Plain-text document sources
● ● ● ● ● ● ●
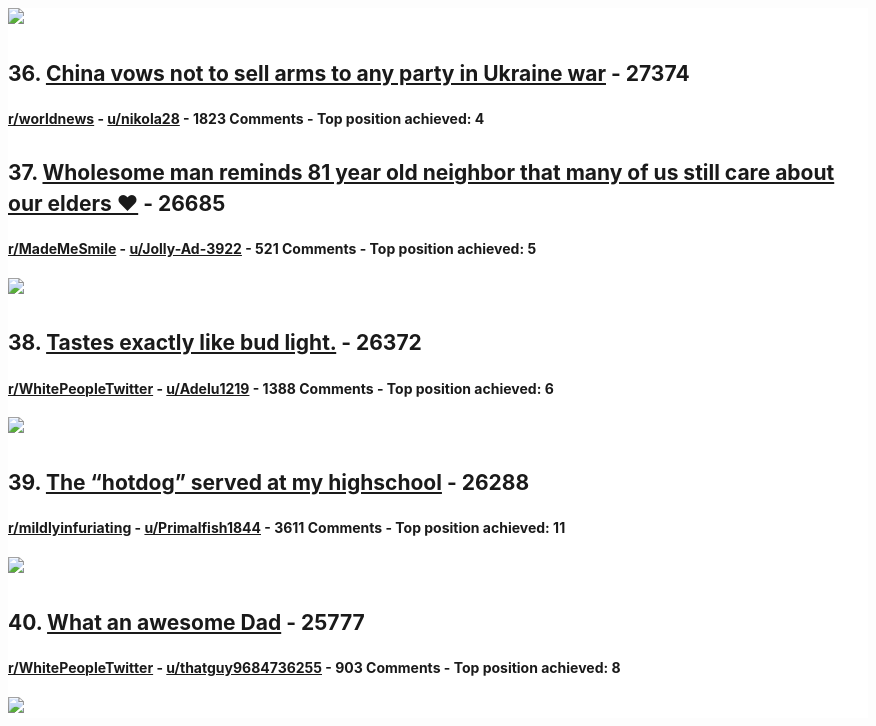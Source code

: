 <a href="https://i.redd.it/d8afghehcvta1.jpg"><img src="https://b.thumbs.redditmedia.com/hRO8KNkOyJ-4HZS61sUIzv41oiWNqOou-xW_RLQdkaw.jpg"></img></a>

## 36. [China vows not to sell arms to any party in Ukraine war](http://reddit.com/r/worldnews/comments/12ltkjm/china_vows_not_to_sell_arms_to_any_party_in/) - 27374
#### [r/worldnews](http://reddit.com/r/worldnews) - [u/nikola28](http://reddit.com/u/nikola28) - 1823 Comments - Top position achieved: 4

## 37. [Wholesome man reminds 81 year old neighbor that many of us still care about our elders ❤️](http://reddit.com/r/MadeMeSmile/comments/12m37ku/wholesome_man_reminds_81_year_old_neighbor_that/) - 26685
#### [r/MadeMeSmile](http://reddit.com/r/MadeMeSmile) - [u/Jolly-Ad-3922](http://reddit.com/u/Jolly-Ad-3922) - 521 Comments - Top position achieved: 5

<a href="https://v.redd.it/p9bu3u2jlvta1"><img src="https://external-preview.redd.it/CZH39feiGPYzIUxBoSHx2SQo2bXpzHl0iBnHTulhn08.png?width=140&amp;height=140&amp;crop=140:140,smart&amp;format=jpg&amp;v=enabled&amp;lthumb=true&amp;s=b69f4b402c1ddd7b00117923b17c391d3facff6f"></img></a>

## 38. [Tastes exactly like bud light.](http://reddit.com/r/WhitePeopleTwitter/comments/12m4ta4/tastes_exactly_like_bud_light/) - 26372
#### [r/WhitePeopleTwitter](http://reddit.com/r/WhitePeopleTwitter) - [u/Adelu1219](http://reddit.com/u/Adelu1219) - 1388 Comments - Top position achieved: 6

<a href="https://i.redd.it/3n7w56xdfxta1.jpg"><img src="https://b.thumbs.redditmedia.com/uJnGr1p0re8dT8CzUDN3wFCXChbcm9kqik9odfjlz2U.jpg"></img></a>

## 39. [The “hotdog” served at my highschool](http://reddit.com/r/mildlyinfuriating/comments/12mcq80/the_hotdog_served_at_my_highschool/) - 26288
#### [r/mildlyinfuriating](http://reddit.com/r/mildlyinfuriating) - [u/Primalfish1844](http://reddit.com/u/Primalfish1844) - 3611 Comments - Top position achieved: 11

<a href="https://i.redd.it/78o0hmkqdyta1.jpg"><img src="https://b.thumbs.redditmedia.com/5tkrdbhGLaMiEpevCZNx16ndtPshGMAb4hipBvj8Ffo.jpg"></img></a>

## 40. [What an awesome Dad](http://reddit.com/r/WhitePeopleTwitter/comments/12lrmq6/what_an_awesome_dad/) - 25777
#### [r/WhitePeopleTwitter](http://reddit.com/r/WhitePeopleTwitter) - [u/thatguy9684736255](http://reddit.com/u/thatguy9684736255) - 903 Comments - Top position achieved: 8

<a href="https://i.redd.it/w3m6sd705vta1.jpg"><img src="https://a.thumbs.redditmedia.com/SzhKzFmsaDaCJomP6SwaJOxuo7amT4d9MR4i3s_jmG4.jpg"></img></a>

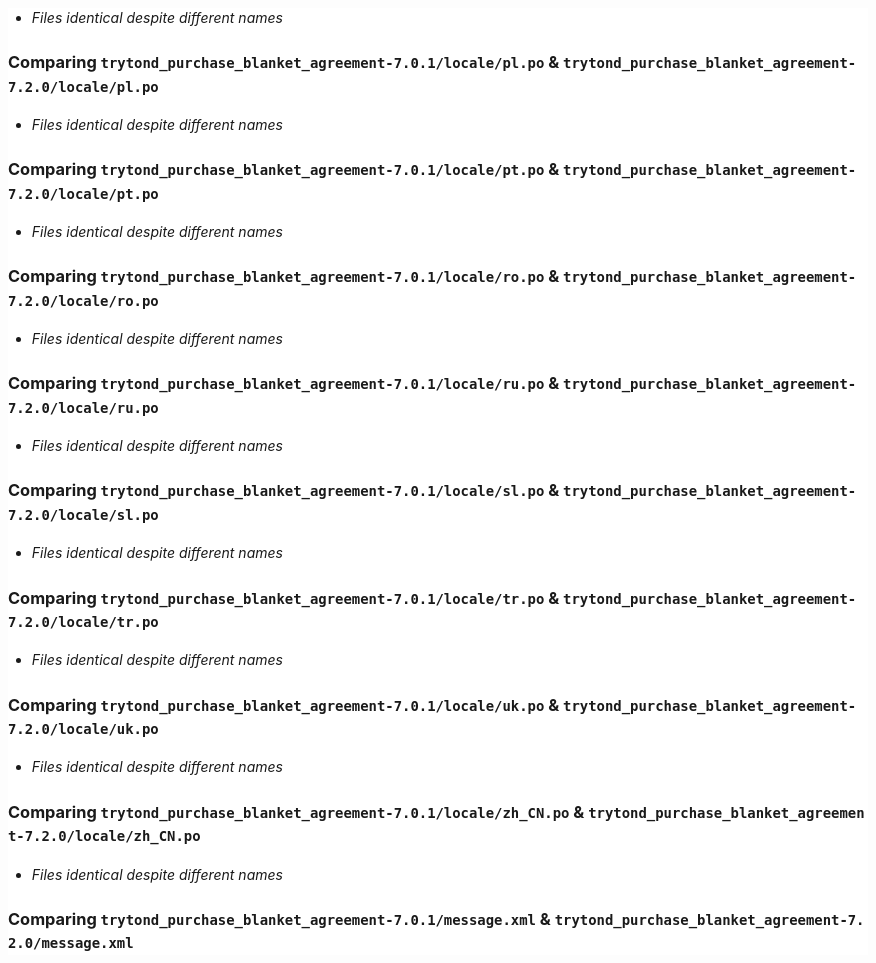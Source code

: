  * *Files identical despite different names*

### Comparing `trytond_purchase_blanket_agreement-7.0.1/locale/pl.po` & `trytond_purchase_blanket_agreement-7.2.0/locale/pl.po`

 * *Files identical despite different names*

### Comparing `trytond_purchase_blanket_agreement-7.0.1/locale/pt.po` & `trytond_purchase_blanket_agreement-7.2.0/locale/pt.po`

 * *Files identical despite different names*

### Comparing `trytond_purchase_blanket_agreement-7.0.1/locale/ro.po` & `trytond_purchase_blanket_agreement-7.2.0/locale/ro.po`

 * *Files identical despite different names*

### Comparing `trytond_purchase_blanket_agreement-7.0.1/locale/ru.po` & `trytond_purchase_blanket_agreement-7.2.0/locale/ru.po`

 * *Files identical despite different names*

### Comparing `trytond_purchase_blanket_agreement-7.0.1/locale/sl.po` & `trytond_purchase_blanket_agreement-7.2.0/locale/sl.po`

 * *Files identical despite different names*

### Comparing `trytond_purchase_blanket_agreement-7.0.1/locale/tr.po` & `trytond_purchase_blanket_agreement-7.2.0/locale/tr.po`

 * *Files identical despite different names*

### Comparing `trytond_purchase_blanket_agreement-7.0.1/locale/uk.po` & `trytond_purchase_blanket_agreement-7.2.0/locale/uk.po`

 * *Files identical despite different names*

### Comparing `trytond_purchase_blanket_agreement-7.0.1/locale/zh_CN.po` & `trytond_purchase_blanket_agreement-7.2.0/locale/zh_CN.po`

 * *Files identical despite different names*

### Comparing `trytond_purchase_blanket_agreement-7.0.1/message.xml` & `trytond_purchase_blanket_agreement-7.2.0/message.xml`
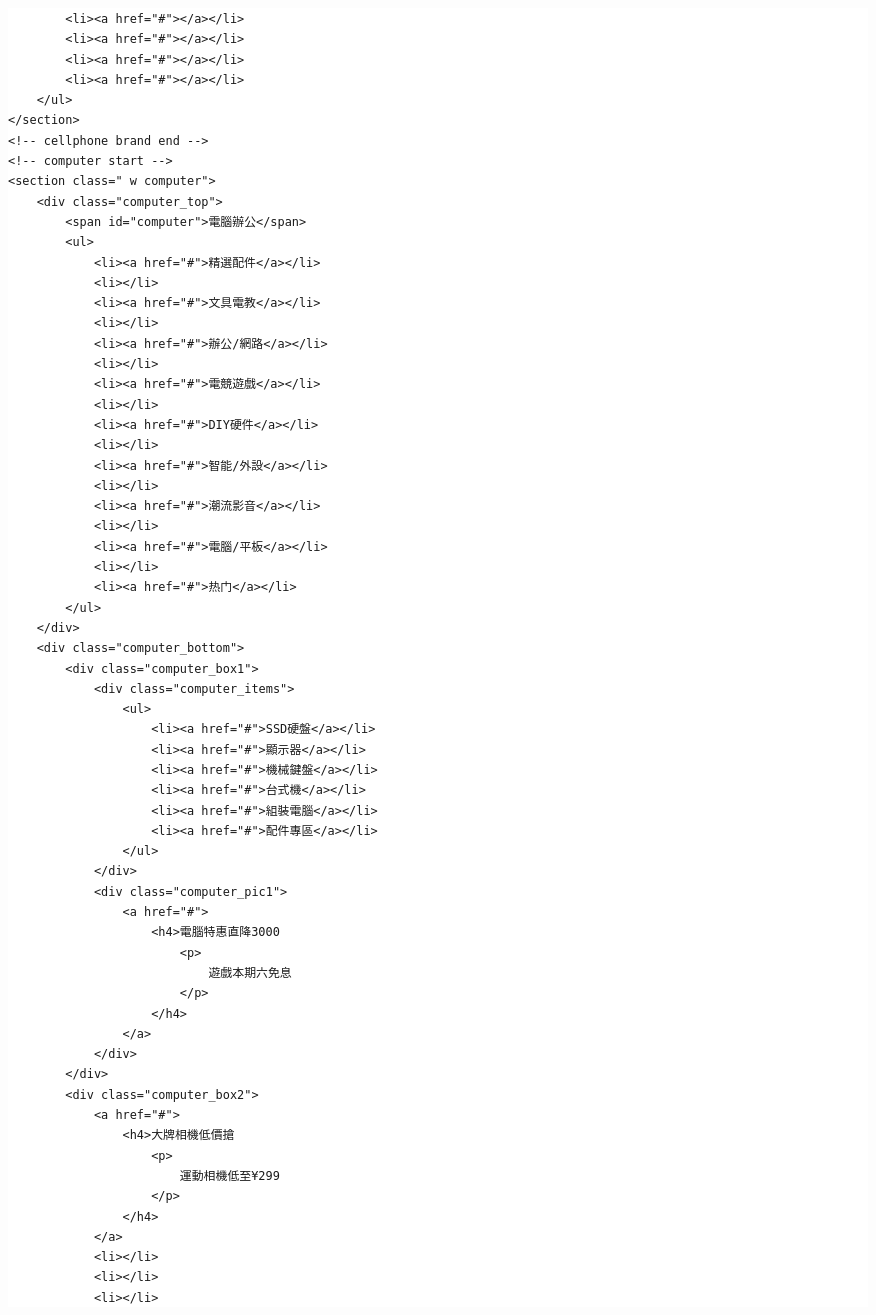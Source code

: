             <li><a href="#"></a></li>
            <li><a href="#"></a></li>
            <li><a href="#"></a></li>
            <li><a href="#"></a></li>
        </ul>
    </section>
    <!-- cellphone brand end -->
    <!-- computer start -->
    <section class=" w computer">
        <div class="computer_top">
            <span id="computer">電腦辦公</span>
            <ul>
                <li><a href="#">精選配件</a></li>
                <li></li>
                <li><a href="#">文具電教</a></li>
                <li></li>
                <li><a href="#">辦公/網路</a></li>
                <li></li>
                <li><a href="#">電競遊戲</a></li>
                <li></li>
                <li><a href="#">DIY硬件</a></li>
                <li></li>
                <li><a href="#">智能/外設</a></li>
                <li></li>
                <li><a href="#">潮流影音</a></li>
                <li></li>
                <li><a href="#">電腦/平板</a></li>
                <li></li>
                <li><a href="#">热门</a></li>
            </ul>
        </div>
        <div class="computer_bottom">
            <div class="computer_box1">
                <div class="computer_items">
                    <ul>
                        <li><a href="#">SSD硬盤</a></li>
                        <li><a href="#">顯示器</a></li>
                        <li><a href="#">機械鍵盤</a></li>
                        <li><a href="#">台式機</a></li>
                        <li><a href="#">組裝電腦</a></li>
                        <li><a href="#">配件專區</a></li>
                    </ul>
                </div>
                <div class="computer_pic1">
                    <a href="#">
                        <h4>電腦特惠直降3000
                            <p>
                                遊戲本期六免息
                            </p>
                        </h4>
                    </a>
                </div>
            </div>
            <div class="computer_box2">
                <a href="#">
                    <h4>大牌相機低價搶
                        <p>
                            運動相機低至¥299
                        </p>
                    </h4>
                </a>
                <li></li>
                <li></li>
                <li></li>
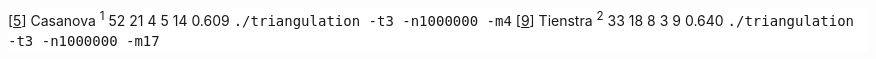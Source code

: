 </tr>
<tr>
<td align="right" valign="top">
<span class="bibcites">[<a class="bibliocite" name="cite-5" href="#biblio-5"><span class="bib-index">5</span></a>]</span>
</td>
<td align="right" valign="top">
Casanova <span class="formula"><sup>1</sup></span>
</td>
<td align="center" valign="top">
<span class="formula">52</span>
</td>
<td align="center" valign="top">
<span class="formula">21</span>
</td>
<td align="center" valign="top">
<span class="formula">4</span>
</td>
<td align="center" valign="top">
<span class="formula">5</span>
</td>
<td align="center" valign="top">
<span class="formula">14</span>
</td>
<td align="center" valign="top">
<span class="formula">0.609</span>
</td>
<td align="left" valign="top">
<tt><span class="red">./triangulation -t3 -n1000000 -m4</span></tt>
</td>

</tr>
<tr>
<td align="right" valign="top">
<span class="bibcites">[<a class="bibliocite" name="cite-9" href="#biblio-9"><span class="bib-index">9</span></a>]</span>
</td>
<td align="right" valign="top">
Tienstra <span class="formula"><sup>2</sup></span>
</td>
<td align="center" valign="top">
<span class="formula">33</span>
</td>
<td align="center" valign="top">
<span class="formula">18</span>
</td>
<td align="center" valign="top">
<span class="formula">8</span>
</td>
<td align="center" valign="top">
<span class="formula">3</span>
</td>
<td align="center" valign="top">
<span class="formula">9</span>
</td>
<td align="center" valign="top">
<span class="formula">0.640</span>
</td>
<td align="left" valign="top">
<tt><span class="red">./triangulation -t3 -n1000000 -m17</span></tt>
</td>
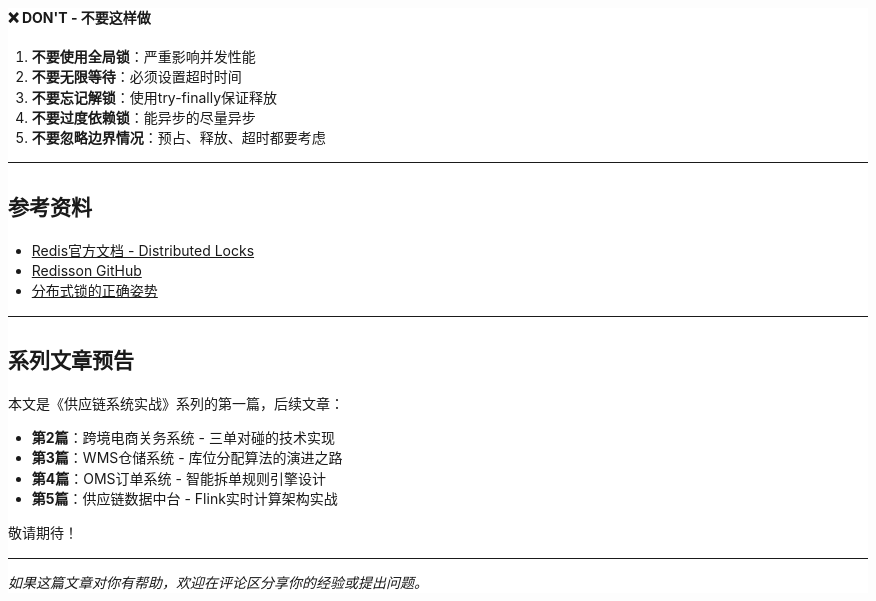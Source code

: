 #### ❌ DON'T - 不要这样做

1. **不要使用全局锁**：严重影响并发性能
2. **不要无限等待**：必须设置超时时间
3. **不要忘记解锁**：使用try-finally保证释放
4. **不要过度依赖锁**：能异步的尽量异步
5. **不要忽略边界情况**：预占、释放、超时都要考虑

---

## 参考资料

- [Redis官方文档 - Distributed Locks](https://redis.io/docs/manual/patterns/distributed-locks/)
- [Redisson GitHub](https://github.com/redisson/redisson)
- [分布式锁的正确姿势](https://martin.kleppmann.com/2016/02/08/how-to-do-distributed-locking.html)

---

## 系列文章预告

本文是《供应链系统实战》系列的第一篇，后续文章：

- **第2篇**：跨境电商关务系统 - 三单对碰的技术实现
- **第3篇**：WMS仓储系统 - 库位分配算法的演进之路
- **第4篇**：OMS订单系统 - 智能拆单规则引擎设计
- **第5篇**：供应链数据中台 - Flink实时计算架构实战

敬请期待！

---

*如果这篇文章对你有帮助，欢迎在评论区分享你的经验或提出问题。*
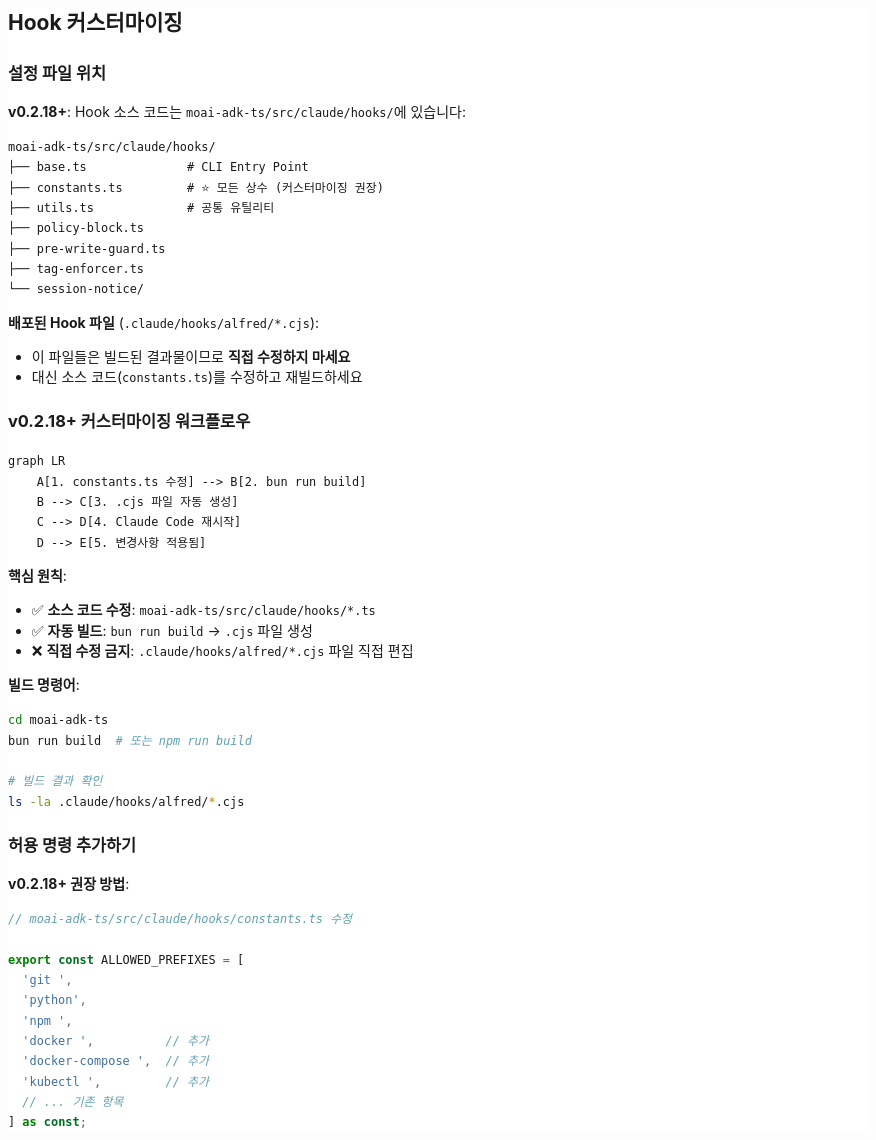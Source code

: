 
## Hook 커스터마이징

### 설정 파일 위치

**v0.2.18+**: Hook 소스 코드는 `moai-adk-ts/src/claude/hooks/`에 있습니다:

```
moai-adk-ts/src/claude/hooks/
├── base.ts              # CLI Entry Point
├── constants.ts         # ⭐ 모든 상수 (커스터마이징 권장)
├── utils.ts             # 공통 유틸리티
├── policy-block.ts
├── pre-write-guard.ts
├── tag-enforcer.ts
└── session-notice/
```

**배포된 Hook 파일** (`.claude/hooks/alfred/*.cjs`):
- 이 파일들은 빌드된 결과물이므로 **직접 수정하지 마세요**
- 대신 소스 코드(`constants.ts`)를 수정하고 재빌드하세요

### v0.2.18+ 커스터마이징 워크플로우

```mermaid
graph LR
    A[1. constants.ts 수정] --> B[2. bun run build]
    B --> C[3. .cjs 파일 자동 생성]
    C --> D[4. Claude Code 재시작]
    D --> E[5. 변경사항 적용됨]
```

**핵심 원칙**:
- ✅ **소스 코드 수정**: `moai-adk-ts/src/claude/hooks/*.ts`
- ✅ **자동 빌드**: `bun run build` → `.cjs` 파일 생성
- ❌ **직접 수정 금지**: `.claude/hooks/alfred/*.cjs` 파일 직접 편집

**빌드 명령어**:
```bash
cd moai-adk-ts
bun run build  # 또는 npm run build

# 빌드 결과 확인
ls -la .claude/hooks/alfred/*.cjs
```

### 허용 명령 추가하기

**v0.2.18+ 권장 방법**:

```typescript
// moai-adk-ts/src/claude/hooks/constants.ts 수정

export const ALLOWED_PREFIXES = [
  'git ',
  'python',
  'npm ',
  'docker ',          // 추가
  'docker-compose ',  // 추가
  'kubectl ',         // 추가
  // ... 기존 항목
] as const;
```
● ● ● ● ● ● ●
## The task
Return the lines from the one containing "- 이 파일들은 빌드된 결과물이므로 **직접 수정하지 마세요**" through the last line of the records. Include both ends and nothing else.

## Completed task
- 이 파일들은 빌드된 결과물이므로 **직접 수정하지 마세요**
- 대신 소스 코드(`constants.ts`)를 수정하고 재빌드하세요

### v0.2.18+ 커스터마이징 워크플로우

```mermaid
graph LR
    A[1. constants.ts 수정] --> B[2. bun run build]
    B --> C[3. .cjs 파일 자동 생성]
    C --> D[4. Claude Code 재시작]
    D --> E[5. 변경사항 적용됨]
```

**핵심 원칙**:
- ✅ **소스 코드 수정**: `moai-adk-ts/src/claude/hooks/*.ts`
- ✅ **자동 빌드**: `bun run build` → `.cjs` 파일 생성
- ❌ **직접 수정 금지**: `.claude/hooks/alfred/*.cjs` 파일 직접 편집

**빌드 명령어**:
```bash
cd moai-adk-ts
bun run build  # 또는 npm run build

# 빌드 결과 확인
ls -la .claude/hooks/alfred/*.cjs
```

### 허용 명령 추가하기

**v0.2.18+ 권장 방법**:

```typescript
// moai-adk-ts/src/claude/hooks/constants.ts 수정

export const ALLOWED_PREFIXES = [
  'git ',
  'python',
  'npm ',
  'docker ',          // 추가
  'docker-compose ',  // 추가
  'kubectl ',         // 추가
  // ... 기존 항목
] as const;
```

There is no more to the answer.